Trehalose has about 45% the sweetness of sucrose at concentrations above 22%, but when the concentration is reduced, its sweetness decreases more quickly than that of sucrose, so that a 2.3% solution tastes 6.5 times less sweet as the equivalent sugar solution. It can reduce the sweetness, optimize the sweet and improve the flavor.
Trehalose ingredient characteristics:
1.Sweetness is 45% of sugar:
Trehalose has a mild sweetness but lasts longer than sugar.
It can improve the sweetness of foods with high sugar content.
It can be used in combination with other sweeteners and can be unique to food materials.
2. Non-coloring: Trehalose does not cause the Mena reaction and maintains the color of food.
It is suitable for foods and beverages that require heat treatment or high temperature storage.

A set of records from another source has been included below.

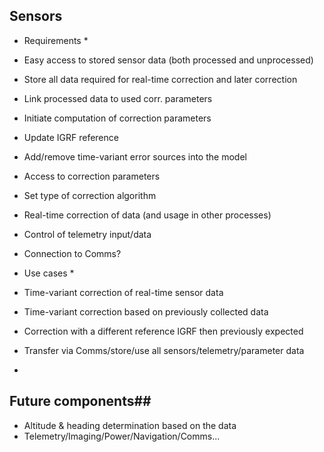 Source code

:

## Sensors ##

* Requirements *

* Easy access to stored sensor data (both processed and unprocessed)
* Store all data required for real-time correction and later correction
* Link processed data to used corr. parameters
* Initiate computation of correction parameters
* Update IGRF reference
* Add/remove time-variant error sources into the model
* Access to correction parameters
* Set type of correction algorithm
* Real-time correction of data (and usage in other processes)
* Control of telemetry input/data
* Connection to Comms?


* Use cases *

* Time-variant correction of real-time sensor data
* Time-variant correction based on previously collected data
* Correction with a different reference IGRF then previously expected
* Transfer via Comms/store/use all sensors/telemetry/parameter data
* 


## Future components##

* Altitude & heading determination based on the data
* Telemetry/Imaging/Power/Navigation/Comms...
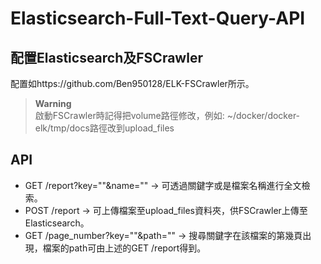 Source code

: # Elasticsearch-Full-Text-Query-API
## 配置Elasticsearch及FSCrawler
配置如https://github.com/Ben950128/ELK-FSCrawler<span>所示。
> **Warning**  
> 啟動FSCrawler時記得把volume路徑修改，例如: ~/docker/docker-elk/tmp/docs路徑改到upload_files
## API
* GET /report?key=""&name="" $\rightarrow$ 可透過關鍵字或是檔案名稱進行全文檢索。
* POST /report $\rightarrow$ 可上傳檔案至upload_files資料夾，供FSCrawler上傳至Elasticsearch。
* GET /page_number?key=""&path="" $\rightarrow$ 搜尋關鍵字在該檔案的第幾頁出現，檔案的path可由上述的GET /report得到。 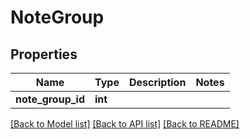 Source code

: # NoteGroup

## Properties
Name | Type | Description | Notes
------------ | ------------- | ------------- | -------------
**note_group_id** | **int** |  | 

[[Back to Model list]](../README.md#documentation-for-models) [[Back to API list]](../README.md#documentation-for-api-endpoints) [[Back to README]](../README.md)

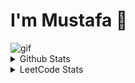 # I'm Mustafa 👋

<!--
**Mustafa02yusuf28/Mustafa02yusuf28** is a ✨ _special_ ✨ repository because its `README.md` (this file) appears on your GitHub profile.

Here are some ideas to get you started:

- 🔭 I’m currently working on ...
- 🌱 I’m currently learning ...
- 👯 I’m looking to collaborate on ...
- 🤔 I’m looking for help with ...
- 💬 Ask me about ...
- 📫 How to reach me: ...
- 😄 Pronouns: ...
- ⚡ Fun fact: ...
-->
<img align="center" src="https://media2.giphy.com/media/v1.Y2lkPTc5MGI3NjExdDMwM2t2eHBpbmIxbDRub2c3ankyajRnZ2I1czEzbzhkeGlmYW52diZlcD12MV9pbnRlcm5hbF9naWZfYnlfaWQmY3Q9Zw/4Ev0Ari2Nd9io/giphy.gif" alt="gif" />
<details>
  <summary>Github Stats</summary> <br>
<!--   <p><img align="left" src="https://github-readme-stats.vercel.app/api/top-langs?username=ayush24k&show_icons=true&locale=en&layout=compact&theme=midnight-purple" alt="ayush24k" </p> -->
<p><img align="center" src="https://github-readme-stats.vercel.app/api?username=Mustafa02yusuf28&show_icons=true&locale=en&theme=midnight-purple" alt="Mustafa02yusuf28" /></p>
<p><img align="center" src="https://github-readme-streak-stats.herokuapp.com/?user=Mustafa02yusuf28&theme=midnight-purple" alt="Mustafa02yusuf28" /></p>
</details>

<details>
  <summary>LeetCode Stats</summary> <br>
  <p>
      <img  align=top flex-grow=1 src="https://leetcard.jacoblin.cool/mmy288?theme=dark&font=Nunito&ext=heatmap" />  
  </p>
</details>
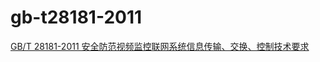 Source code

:# gb-t28181-2011

[GB/T 28181-2011 安全防范视频监控联网系统信息传输、交换、控制技术要求](http://openstd.samr.gov.cn/bzgk/gb/newGbInfo?hcno=3BBD4D94103D6E22948EFFFC196B578F)
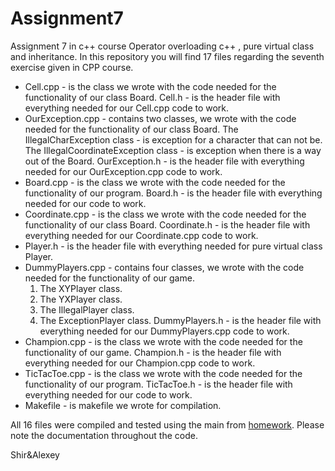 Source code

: # Assignment7
Assignment 7 in c++ course
Operator overloading c++ , pure virtual class and inheritance.
In this repository you will find 17 files regarding the seventh exercise given in CPP course. 
  - Cell.cpp - is the class we wrote with the code needed for the functionality of our class Board.
    Cell.h - is the header file with everything needed for our Cell.cpp code to work. 
  - OurException.cpp - contains two classes, we wrote with the code needed for the functionality of our class Board.
                       The IllegalCharException class - is exception for a character that can not be.
                       The IllegalCoordinateException class - is exception when there is a way out of the Board. 
    OurException.h - is the header file with everything needed for our OurException.cpp code to work.
  - Board.cpp - is the class we wrote with the code needed for the functionality of our program. 
    Board.h - is the header file with everything needed for our code to work.
  - Coordinate.cpp - is the class we wrote with the code needed for the functionality of our class Board.
    Coordinate.h - is the header file with everything needed for our Coordinate.cpp code to work.
  - Player.h - is the header file with everything needed for pure virtual class Player.
  - DummyPlayers.cpp - contains four classes, we wrote with the code needed for the functionality of our game.
    1. The XYPlayer class.
    2. The YXPlayer class.
    3. The IllegalPlayer class.
    4. The ExceptionPlayer class.
  DummyPlayers.h - is the header file with everything needed for our DummyPlayers.cpp code to work.
  - Champion.cpp - is the class we wrote with the code needed for the functionality of our game.
    Champion.h - is the header file with everything needed for our Champion.cpp code to work.
  - TicTacToe.cpp - is the class we wrote with the code needed for the functionality of our program.
    TicTacToe.h - is the header file with everything needed for our code to work.
  - Makefile - is makefile we wrote for compilation.

All 16 files were compiled and tested using the main from [homework](https://github.com/erelsgl/ariel-cpp-5778/tree/master/week06-inheritance/homework). 
Please note the documentation throughout the code.

Shir&Alexey
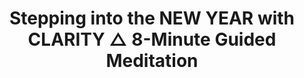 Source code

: ---
draft: false 

title: "Stepping into the NEW YEAR with CLARITY △ 8-Minute Guided Meditation"
slug: "Stepping into the NEW YEAR with CLARITY 8 Minute Guided Meditation"

thumbnail: "https://i.ytimg.com/vi/ACwL9A-svt4/hqdefault.jpg"
time: "8:27"
tags: ["Clarity","Guided Meditation"]
stars: ["kristen martin"]
youtubeId: "ACwL9A-svt4"

dis: "
Use this 8 Min Meditation to set a positive intention for the course of your day.

This all levels mindful meditation is designed to help you gather yourself, connect to what feels good and bring you a healthy focus for your day. All you need is 8 minutes and an open mind!

Taking time to meditate daily will improve mental clarity, lower stress levels and shift anxious energy into trust.

Let me know how it goes down below!
"
---
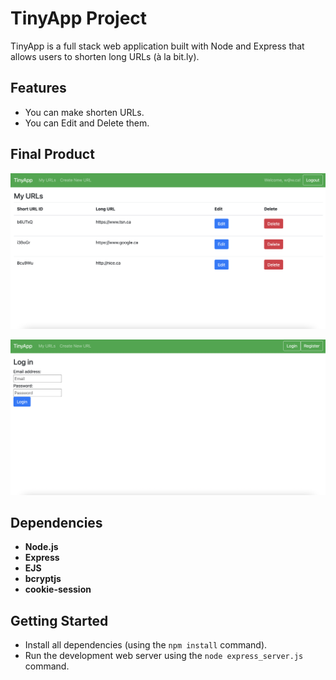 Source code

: # TinyApp Project
TinyApp is a full stack web application built with Node and Express that allows users to shorten long URLs (à la bit.ly).

## Features
- You can make shorten URLs.
- You can Edit and Delete them.

## Final Product

![Screenshot of URLs page](https://github.com/devRyanChoi/tinyapp/blob/main/docs/TinyApp%20-%20URLs.png?raw=true)

  



![Screenshot of Login page](https://github.com/devRyanChoi/tinyapp/blob/main/docs/TinyApp%20-%20Login%20page.png?raw=true)


## Dependencies

- **Node.js**
- **Express**
- **EJS**
- **bcryptjs**
- **cookie-session**

## Getting Started

- Install all dependencies (using the `npm install` command).
- Run the development web server using the `node express_server.js` command.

3. Acid and heat resistance:
Trehalose is a relatively stable sugar in natural sugars and is suitable for various food processing processes.
4. Crystallinity:
The solubility of trehalose to water is equal to that of sugar.because of its good crystallinity, it can be made into icing sugar, sugar ornaments, soft candy, and candy.
5. Low Hygroscopicity:
Trehalose is also very stable at a relative humidity of 95% and is suitable for making sugar-coated tablets and the like.
6. Nutrition:
Trehalose is a source of nutrition like sucrose and maltose.
7. Low touch:
trehalose low touch
8 to prevent starch aging:
Trehalose better than maltose, can be applied to mochi, sponge cakes, potato cakes, sauces, noodles, etc., under refrigeration or freezing effect is more pronounced.
9. Prevent protein denaturation:
Trehalose can be applied to freezing, refrigerating, and drying foods. In foods containing proteins, foods that are not easily denatured and degraded can be produced.